Каждый день приносил новые знания. Оказалось, что, если на большой скорости нырнуть в воду, можно найти вкусную рыбу, косяками гуляющую на глубине десяти футов, поэтому для того, чтобы выжить, ему больше не нужны были рыбацкие баркасы и куски черствого хлеба. Он научился спать в воздухе, прокладывая курс под углом к ночному береговому бризу, улетая за ночь на сотни миль. Интуиция позволяла ему лететь в сильном тумане и подниматься в вышину к сияющей голубизне неба, когда все остальные чайки жались на берегу, промокшие до перышка. Используя высотные воздушные потоки, он улетал далеко в глубь суши и лакомился там насекомыми.

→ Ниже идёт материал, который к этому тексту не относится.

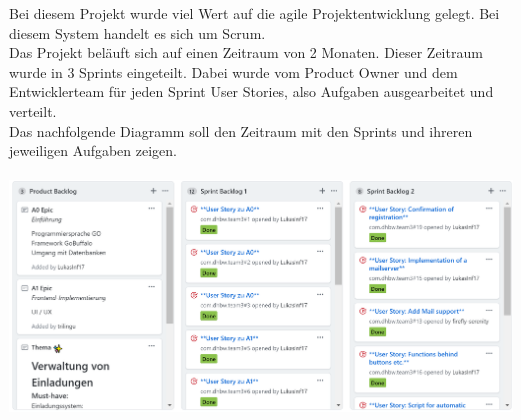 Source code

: \documentclass[landscape,a0paper,fontscale=0.285]{baposter} %
\begin{document}
\begin{poster}
{Bei diesem Projekt wurde viel Wert auf die agile Projektentwicklung gelegt. Bei diesem System handelt es sich um Scrum.\\
Das Projekt beläuft sich auf einen Zeitraum von 2 Monaten. Dieser Zeitraum wurde in 3 Sprints eingeteilt. Dabei wurde vom Product Owner und dem Entwicklerteam für jeden Sprint User Stories, also Aufgaben ausgearbeitet und verteilt.\\
Das nachfolgende Diagramm soll den Zeitraum mit den Sprints und ihreren jeweiligen Aufgaben zeigen.\\
\\
\includegraphics[width=1.0\linewidth]{Scrum_Board_GitHub2.PNG}
}






\end{poster}
\end{document}
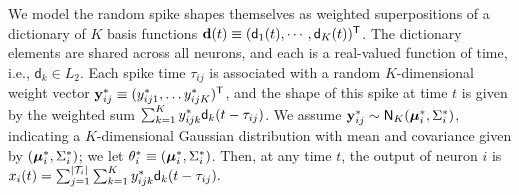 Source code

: We model the random spike shapes themselves as weighted superpositions of a dictionary of $K$ basis functions $\mathsf{\mathbf{d}}(t) \equiv (\mathsf{d}_1(t), \cdots, \mathsf{d}_K(t))^{\mathsf{T}}$. The
dictionary elements are shared across all neurons, and each is a real-valued function of time, i.e., $\mathsf{d}_k \in L_2$.
Each spike time $\tau_{ij}$ is associated with a random $K$-dimensional weight vector $\mathbf{y}^*_{ij} \equiv (y^*_{ij1}, \ldots y^*_{ijK})^{\mathsf{T}}$, and the 
shape of this spike at time $t$ is given by the weighted sum $\sum_{k=1}^K y^*_{ijk} \mathsf{d}_k(t-\tau_{ij})$. We assume $\mathbf{y}^*_{ij} \sim \mathsf{N}_K(\boldsymbol{\mu}^*_i, \Sigma^*_i)$, indicating a $K$-dimensional 
Gaussian distribution with mean and covariance given by $(\boldsymbol{\mu}^*_i, \Sigma^*_i)$; we let $ \theta^*_i \equiv (\boldsymbol{\mu}^*_i, \Sigma^*_i) $.   Then, at any time $t$, the output of neuron $i$ is
$
  x_{i}(t) = \sum_{j=1}^{|\mathcal{T}_i|} \sum_{k=1}^K y^*_{ijk} \mathsf{d}_k(t - \tau_{ij}).
$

То, что он когда-то хотел подарить своей стае, досталось ему одному; он научился летать и не жалел о цене, которую ему пришлось за это заплатить. Джонатан обнаружил, что скука, страх и злоба укорачивают жизнь чайки и, избавившись от них, он прожил поистине долгую жизнь.

Они пришли вечером, когда Джонатан тихонько скользил по своему любимому небу. Две чайки, возникшие рядом с ним, мерцали звездным светом, и исходившее от них сияние было мягким и теплым в чистом ночном воздухе. Но прекрасней всего было мастерство, с которым они летели в дюйме от кончиков его собственных крыльев.

Не говоря ни слова, Джонатан подверг их испытанию, которое не смогла бы пройти ни одна чайка. Он выгнул крылья и снизил скорость до самого предела. Сверкающие птицы плавно замедлили свой полет, оставаясь рядом с ним. Они знали о сверхмедленном парении.

Он сложил крылья, сделал бочку и ринулся вниз со скоростью сто девяносто миль в час. Они вошли в пике вместе с ним, не нарушив идеального построения.

Наконец он начал гасить скорость вертикальной замедленной бочкой. С улыбкой они выполняли ее абсолютно синхронно.

Он перешел в горизонтальный полет и некоторое время летел молча.

— Ну ладно, — наконец молвил он, — кто вы такие?

— Мы из твоей Стаи, Джонатан. Мы — твои братья.

Голос был спокойным и сильным.

— Мы пришли, чтобы забрать тебя наверх, забрать тебя домой.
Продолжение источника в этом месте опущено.